§ EXERCISE OBJECTIVE
Show the lines below where "will" occurs.

§ DATASET EXTRACT
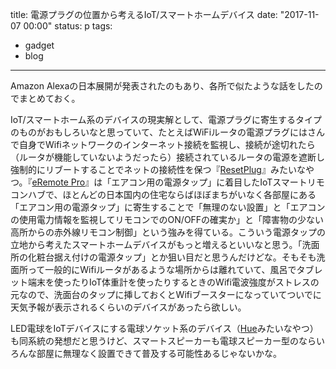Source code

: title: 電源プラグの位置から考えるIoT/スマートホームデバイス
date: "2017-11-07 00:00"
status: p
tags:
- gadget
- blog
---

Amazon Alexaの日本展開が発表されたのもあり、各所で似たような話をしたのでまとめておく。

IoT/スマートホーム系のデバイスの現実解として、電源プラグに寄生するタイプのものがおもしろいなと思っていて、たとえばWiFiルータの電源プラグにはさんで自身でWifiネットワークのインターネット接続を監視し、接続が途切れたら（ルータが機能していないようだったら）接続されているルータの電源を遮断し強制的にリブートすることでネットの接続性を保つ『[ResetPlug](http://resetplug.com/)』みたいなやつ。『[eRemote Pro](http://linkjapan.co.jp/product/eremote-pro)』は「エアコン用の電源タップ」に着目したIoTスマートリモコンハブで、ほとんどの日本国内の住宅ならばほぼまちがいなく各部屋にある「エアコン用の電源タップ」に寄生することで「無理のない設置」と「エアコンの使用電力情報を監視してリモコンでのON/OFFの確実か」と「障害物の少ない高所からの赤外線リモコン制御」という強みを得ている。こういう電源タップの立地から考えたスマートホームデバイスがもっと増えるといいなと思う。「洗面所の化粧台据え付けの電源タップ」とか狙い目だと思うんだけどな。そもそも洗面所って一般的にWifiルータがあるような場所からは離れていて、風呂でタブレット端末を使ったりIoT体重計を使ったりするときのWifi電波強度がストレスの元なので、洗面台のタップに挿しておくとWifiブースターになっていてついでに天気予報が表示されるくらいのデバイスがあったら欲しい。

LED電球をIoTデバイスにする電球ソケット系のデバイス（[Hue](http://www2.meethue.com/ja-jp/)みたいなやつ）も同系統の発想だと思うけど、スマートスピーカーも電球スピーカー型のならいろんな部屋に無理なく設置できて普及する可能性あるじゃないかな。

...

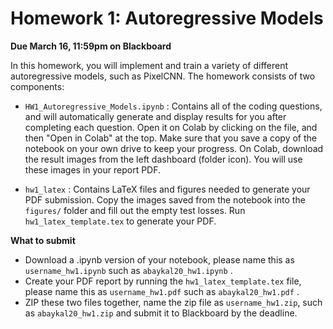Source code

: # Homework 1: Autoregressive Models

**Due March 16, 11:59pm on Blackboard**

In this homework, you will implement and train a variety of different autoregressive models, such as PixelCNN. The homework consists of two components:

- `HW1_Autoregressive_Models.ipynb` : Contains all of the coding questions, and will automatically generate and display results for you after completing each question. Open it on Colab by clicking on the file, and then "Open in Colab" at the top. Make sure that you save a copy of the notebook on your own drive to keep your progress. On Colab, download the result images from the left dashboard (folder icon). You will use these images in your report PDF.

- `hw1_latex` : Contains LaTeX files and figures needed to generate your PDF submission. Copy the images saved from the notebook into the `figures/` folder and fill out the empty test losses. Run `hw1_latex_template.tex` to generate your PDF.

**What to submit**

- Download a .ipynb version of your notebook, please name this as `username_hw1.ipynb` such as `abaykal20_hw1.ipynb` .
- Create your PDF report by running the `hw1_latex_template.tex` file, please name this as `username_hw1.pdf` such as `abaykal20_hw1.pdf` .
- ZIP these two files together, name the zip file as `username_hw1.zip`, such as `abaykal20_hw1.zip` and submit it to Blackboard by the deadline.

§ WRITTEN RESPONSE
In this homework, you will implement and train a variety of different autoregressive models, such as PixelCNN. The homework consists of two components:
- `HW1_Autoregressive_Models.ipynb` : Contains all of the coding questions, and will automatically generate and display results for you after completing each question. Open it on Colab by clicking on the file, and then "Open in Colab" at the top. Make sure that you save a copy of the notebook on your own drive to keep your progress. On Colab, download the result images from the left dashboard (folder icon). You will use these images in your report PDF.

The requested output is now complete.